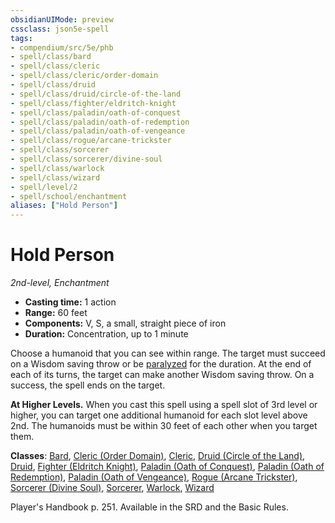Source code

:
 ```yaml
---
obsidianUIMode: preview
cssclass: json5e-spell
tags:
- compendium/src/5e/phb
- spell/class/bard
- spell/class/cleric
- spell/class/cleric/order-domain
- spell/class/druid
- spell/class/druid/circle-of-the-land
- spell/class/fighter/eldritch-knight
- spell/class/paladin/oath-of-conquest
- spell/class/paladin/oath-of-redemption
- spell/class/paladin/oath-of-vengeance
- spell/class/rogue/arcane-trickster
- spell/class/sorcerer
- spell/class/sorcerer/divine-soul
- spell/class/warlock
- spell/class/wizard
- spell/level/2
- spell/school/enchantment
aliases: ["Hold Person"]
---
```

# Hold Person
*2nd-level, Enchantment*  

- **Casting time:** 1 action
- **Range:** 60 feet
- **Components:** V, S, a small, straight piece of iron
- **Duration:** Concentration, up to 1 minute

Choose a humanoid that you can see within range. The target must succeed on a Wisdom saving throw or be [paralyzed](../../5e-rules/conditions.md##paralyzed) for the duration. At the end of each of its turns, the target can make another Wisdom saving throw. On a success, the spell ends on the target.

**At Higher Levels.** When you cast this spell using a spell slot of 3rd level or higher, you can target one additional humanoid for each slot level above 2nd. The humanoids must be within 30 feet of each other when you target them.

**Classes**: [Bard](../classes/bard.md#), [Cleric (Order Domain)](../classes/cleric-order-domain-tce.md#), [Cleric](../classes/cleric.md#), [Druid (Circle of the Land)](../classes/druid-circle-of-the-land.md#), [Druid](../classes/druid.md#), [Fighter (Eldritch Knight)](../classes/fighter-eldritch-knight.md#), [Paladin (Oath of Conquest)](../classes/paladin-oath-of-conquest-xge.md#), [Paladin (Oath of Redemption)](../classes/paladin-oath-of-redemption-xge.md#), [Paladin (Oath of Vengeance)](../classes/paladin-oath-of-vengeance.md#), [Rogue (Arcane Trickster)](../classes/rogue-arcane-trickster.md#), [Sorcerer (Divine Soul)](../classes/sorcerer-divine-soul-xge.md#), [Sorcerer](../classes/sorcerer.md#), [Warlock](../classes/warlock.md#), [Wizard](../classes/wizard.md#)

Player's Handbook p. 251. Available in the SRD and the Basic Rules.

- **INSTRUCTIONS FOR THE TASK**:
Look through the entries for lines containing the word "level" and return each one.

- **FINISHED EXERCISE**:
- spell/level/2
*2nd-level, Enchantment*  
**At Higher Levels.** When you cast this spell using a spell slot of 3rd level or higher, you can target one additional humanoid for each slot level above 2nd. The humanoids must be within 30 feet of each other when you target them.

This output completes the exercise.